**REQUIRED WORK**
Among the records below, find the lines that hold the word "Prop" and report how many there are, with no other words.

Segment Start: RECORDS FOR PROCESSING

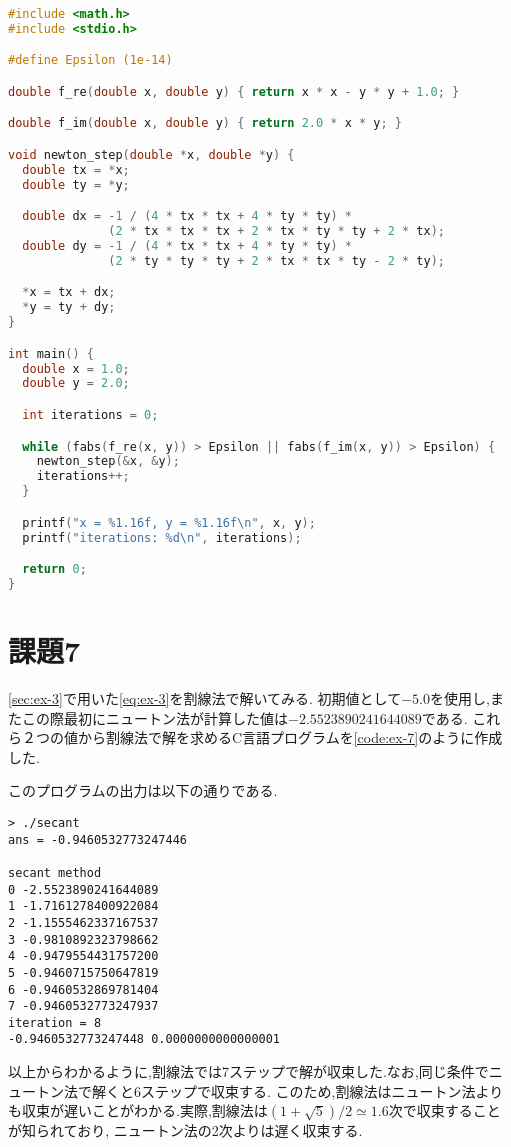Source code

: \documentclass[autodetect-engine, dvi=dvipdfmx, 10pt, a4paper, ja=standard]{bxjsarticle}
\begin{document}
\begin{lstlisting}[language={C}, caption={課題6で使用したソースコード}, label={code:ex-6}]
#include <math.h>
#include <stdio.h>

#define Epsilon (1e-14)

double f_re(double x, double y) { return x * x - y * y + 1.0; }

double f_im(double x, double y) { return 2.0 * x * y; }

void newton_step(double *x, double *y) {
  double tx = *x;
  double ty = *y;

  double dx = -1 / (4 * tx * tx + 4 * ty * ty) *
			  (2 * tx * tx * tx + 2 * tx * ty * ty + 2 * tx);
  double dy = -1 / (4 * tx * tx + 4 * ty * ty) *
			  (2 * ty * ty * ty + 2 * tx * tx * ty - 2 * ty);

  *x = tx + dx;
  *y = ty + dy;
}

int main() {
  double x = 1.0;
  double y = 2.0;

  int iterations = 0;

  while (fabs(f_re(x, y)) > Epsilon || fabs(f_im(x, y)) > Epsilon) {
	newton_step(&x, &y);
	iterations++;
  }

  printf("x = %1.16f, y = %1.16f\n", x, y);
  printf("iterations: %d\n", iterations);

  return 0;
}

\end{lstlisting}

\section{課題7}

\ref{sec:ex-3}で用いた\ref{eq:ex-3}を割線法で解いてみる.
初期値として$-5.0$を使用し,またこの際最初にニュートン法が計算した値は$-2.5523890241644089$である.
これら２つの値から割線法で解を求めるC言語プログラムを\ref{code:ex-7}のように作成した.

このプログラムの出力は以下の通りである.
\begin{verbatim}
> ./secant
ans = -0.9460532773247446

secant method
0 -2.5523890241644089
1 -1.7161278400922084
2 -1.1555462337167537
3 -0.9810892323798662
4 -0.9479554431757200
5 -0.9460715750647819
6 -0.9460532869781404
7 -0.9460532773247937
iteration = 8
-0.9460532773247448 0.0000000000000001
\end{verbatim}

以上からわかるように,割線法では7ステップで解が収束した.なお,同じ条件でニュートン法で解くと6ステップで収束する.
このため,割線法はニュートン法よりも収束が遅いことがわかる.実際,割線法は$(1 + \sqrt{5}) / 2 \simeq 1.6$次で収束することが知られており,
ニュートン法の2次よりは遅く収束する.
\end{document}

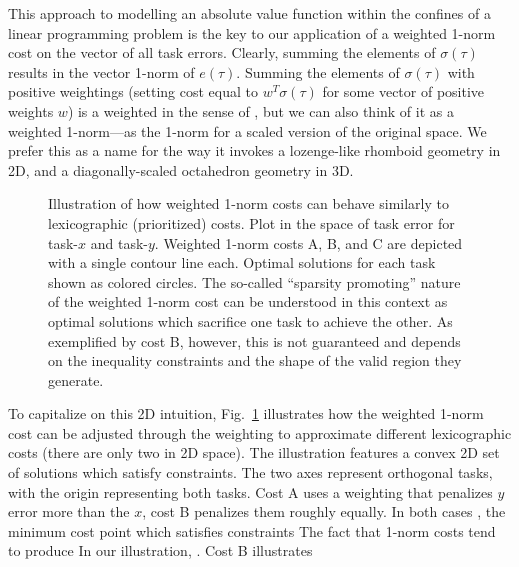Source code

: This approach to modelling an absolute value function within the confines of a linear programming problem is the key to our application of a weighted 1-norm cost on the vector of all task errors. Clearly, summing the elements of $\sigma(\tau)$ results in the vector 1-norm of $e(\tau)$. Summing the elements of $\sigma(\tau)$ with positive weightings (setting cost equal to $w^T\sigma(\tau)$ for some vector of positive weights $w$) is a weighted  in the sense of \cite{BouyarmaneKheddar2017TAC}, but we can also think of it as a weighted 1-norm---as the 1-norm for a scaled version of the original space. We prefer this as a name for the way it invokes a lozenge-like rhomboid geometry in 2D, and a diagonally-scaled octahedron geometry in 3D.


\begin{figure}\centering\footnotesize
	\def\svgwidth{\columnwidth}
	
	\caption{Illustration of how weighted 1-norm costs can behave similarly to lexicographic (prioritized) costs. Plot in the space of task error for task-$x$ and task-$y$. Weighted 1-norm costs A, B, and C are depicted with a single contour line each. Optimal solutions for each task shown as colored circles. The so-called ``sparsity promoting'' nature of the weighted 1-norm cost can be understood in this context as optimal solutions which sacrifice one task to achieve the other. As exemplified by cost B, however, this is not guaranteed and depends on the inequality constraints and the shape of the valid region they generate. }\label{fig:onpwbc}
\end{figure}



To capitalize on this 2D intuition, Fig.~\ref{fig:onpwbc} illustrates how the weighted 1-norm cost can be adjusted through the weighting to approximate different lexicographic costs (there are only two in 2D space). The illustration features a convex 2D set of solutions which satisfy constraints. The two axes represent orthogonal tasks, with the origin representing  both tasks. Cost A uses a weighting that penalizes $y$ error more than the $x$, cost B penalizes them roughly equally. In both cases , the minimum cost point which satisfies constraints  The fact that 1-norm costs tend to produce  
In our illustration, .
Cost B illustrates 

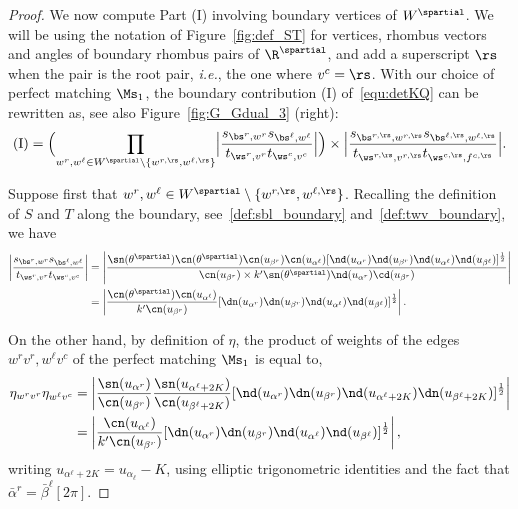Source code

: \documentclass[a4paper,twoside,11pt]{article}
\begin{document}
\begin{proof}
We now compute Part (I) involving boundary vertices of $W^\spartial$.
We will be using the notation of Figure~\ref{fig:def_ST} 
for vertices, rhombus vectors and angles of boundary rhombus pairs of $\R^\spartial$, and add a superscript $\rs$ 
when the pair is the root pair, \emph{i.e.}, the one where $v^c=\rs$. With our choice of perfect matching 
$\Ms_1$, the boundary contribution (I) of~\eqref{equ:detKQ} can be rewritten as, see also Figure~\ref{fig:G_Gdual_3} (right):
\begin{equation*}
(\mathrm{I})=\Bigl(\prod_{w^r,w^\ell\in W^{\spartial}\setminus\{w^{r,\rs},w^{\ell,\rs}\}}
\Bigl|\frac{s_{\bs^r,w^r}s_{\bs^\ell,w^\ell} }{t_{\ws^r,v^r}t_{\ws^c,v^c}}\Bigr|\Bigr)\times
\Bigl|\frac{s_{\bs^{r,\rs},w^{r,\rs}}s_{\bs^{\ell,\rs},w^{\ell,\rs}}}{
t_{\ws^{r,\rs},v^{r,\rs}}t_{\ws^{c,\rs},f^{c,\rs}}}\Bigr|.
\end{equation*}

Suppose first that $w^r,w^\ell\in W^\spartial\setminus\{w^{r,\rs},w^{\ell,\rs}\}$. Recalling the definition of $S$ and $T$ along the boundary, 
see~\eqref{def:sbl_boundary} and~\eqref{def:twv_boundary}, we have
\begin{align*}
\left|\frac{s_{\bs^r,w^r}s_{\bs^\ell,w^\ell} }{t_{\ws^r,v^r}t_{\ws^c,v^c}}\right|&=
\left|\frac{\sn(\theta^\spartial)\cn(\theta^\spartial)\cn(u_{\beta^r})
\cn(u_{\alpha^\ell})[\nd(u_{\alpha^r})\nd(u_{\beta^r})\nd(u_{\alpha^\ell})\nd(u_{\beta^\ell})]^{\frac{1}{2}}
}{\cn(u_{\beta^r})\times k'\sn(\theta^\spartial)\nd(u_{\alpha^r})\cd(u_{\beta^r})}\right|\\
&=\left|
\frac{\cn(\theta^\spartial)\cn(u_{\alpha^\ell})}{k'\cn(u_{\beta^r})}
[\dn(u_{\alpha^r})\dn(u_{\beta^r})\nd(u_{\alpha^\ell})\nd(u_{\beta^\ell})]^{\frac{1}{2}}
\right|.
\end{align*}

On the other hand, by definition of $\eta$, the product of weights of the edges $w^r v^r,w^\ell v^c$ of the perfect matching $\Ms_1$ is equal to,
\begin{align*}
\eta_{w^r v^r}\eta_{w^\ell v^c}&=
\left|
\frac{\sn(u_{\alpha^r})}{\cn(u_{\beta^r})}\frac{\sn(u_{\alpha^\ell+2K})}{\cn(u_{\beta^\ell+2K})}
[\nd(u_{\alpha^r})\dn(u_{\beta^r})\nd(u_{\alpha^\ell+2K})\dn(u_{\beta^\ell+2K})]^{\frac{1}{2}}
\right|\\
&=\left|
\frac{\cn(u_{\alpha^\ell})}{k'\cn(u_{\beta^r})}
[\dn(u_{\alpha^r})\dn(u_{\beta^r})\nd(u_{\alpha^\ell})\nd(u_{\beta^\ell})]^{\frac{1}{2}}
\right|,
\end{align*}
writing $u_{\alpha^\ell+2K}=u_{\alpha_{\ell}}-K$, using elliptic trigonometric identities and the fact that $\bar{\alpha}^r=\bar{\beta}^\ell[2\pi]$.


\end{proof}
\end{document}
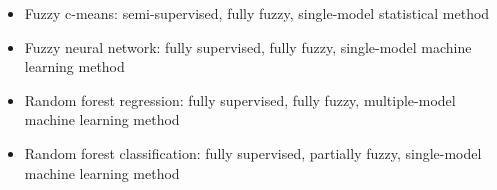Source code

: \documentclass[a4paper,10pt]{article}
\begin{document}
\begin{itemize}
 \item Fuzzy c-means: semi-supervised, fully fuzzy, single-model statistical method
 \item Fuzzy neural network: fully supervised, fully fuzzy, single-model machine learning method
 \item Random forest regression: fully supervised, fully fuzzy, multiple-model machine learning method
 \item Random forest classification: fully supervised, partially fuzzy, single-model machine learning method
\end{itemize}



\end{document}
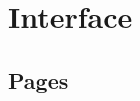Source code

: 
\chapter{Interface} %



\ifpdf
    \graphicspath{{5/figures/PNG/}{5/figures/PDF/}{5/figures/}}
\else
    \graphicspath{{5/figures/EPS/}{5/figures/}}
\fi


\section{Pages}












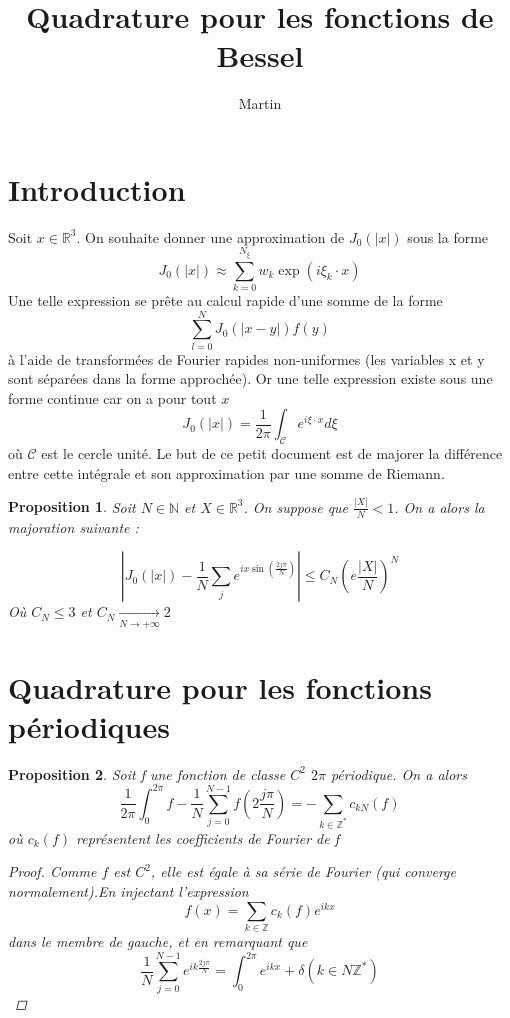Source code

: \documentclass[11pt,a4paper]{article}
\author{Martin}
\title{Quadrature pour les fonctions de Bessel}
\begin{document}
\renewcommand{\proofname}{Preuve}
\maketitle
\theoremstyle{plain}
\newtheorem{The}{Théorème}[section]
\newtheorem{Prop}{Proposition}[section]
\theoremstyle{definition}
\newtheorem{Def}{Définition}[section]
\newcommand{\enstq}[2]{\left\{#1\mathrel{}\middle|\mathrel{}#2\right\}}
\newcommand{\Lp}[2]{L^#1(#2)}
\newcommand{\Sob}[3]{W^{#1,#2}(#3)}
\newcommand{\RN}[0]{\mathbb{R}^N}
\newcommand{\norm}[1]{\left\|#1\right\|}
\newcommand{\sinc}[0]{\textup{sinc}}

\section{Introduction}

Soit $x \in \mathbb{R}^3$. On souhaite donner une approximation de $J_0(|x|)$ sous la forme 
\[J_0(|x|) \approx \sum_{k=0}^{N_\xi} w_k \exp(i\xi_k\cdot x)\]Une telle expression se prête au calcul rapide d'une somme de la forme \[\sum_{l=0}^N J_0(|x-y|)f(y)\] à l'aide de transformées de Fourier rapides non-uniformes (les variables x et y sont séparées dans la forme approchée). Or une telle expression existe sous une forme continue car on a pour tout $x$ \[J_0(|x|) = \frac{1}{2\pi}\int_{\mathcal{C}} e^{i\xi \cdot x} d\xi\] où $\mathcal{C}$ est le cercle unité. Le but de ce petit document est de majorer la différence entre cette intégrale et son approximation par une somme de Riemann. 

\begin{Prop} Soit $N\in \mathbb{N}$ et $X\in \mathbb{R}^3$. On suppose que $\frac{|X|}{N}  < 1$. On a alors la majoration suivante : 

\begin{equation}
\left| J_0(|x|) - \frac{1}{N}\sum_{j} e^{ix\sin\left(\frac{2j\pi}{N}\right)}\right|\leq C_N \left(e\frac{|X|}{N} \right)^N
\label{Erreur}
\end{equation}
Où $C_N \leq 3$ et $C_N \underset{N\to+\infty} {\to}2$
\end{Prop}

\section{Quadrature pour les fonctions périodiques}

\begin{Prop} \label{erreurRect}
Soit f une fonction de classe $C^2$ $2\pi$ périodique. On a alors \[\frac{1}{2\pi}\int_0^{2\pi}f - \frac{1}{N}\sum_{j = 0}^{N-1}f \left(2\frac{j\pi}{N}\right) = - \sum_{k\in \mathbb{Z}^*} c_{kN}(f)\] où $c_k(f)$ représentent les coefficients de Fourier de f

\begin{proof}
Comme $f$ est $C^2$, elle est égale à sa série de Fourier (qui converge normalement).En injectant l'expression \[f(x) = \sum_{k\in \mathbb{Z}} c_{k}(f)e^{ikx}\] dans le membre de gauche, et en remarquant que \[\frac{1}{N}\sum_{j=0}^{N-1}e^{ik\frac{2j \pi }{N}} = \int_0^{2\pi} e^{ikx} + \delta(k\in N\mathbb{Z}^*)\]
\end{proof}
\end{Prop}
\end{document}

Segment End: RECORDS FOR PROCESSING

**EXERCISE OUTPUT**
5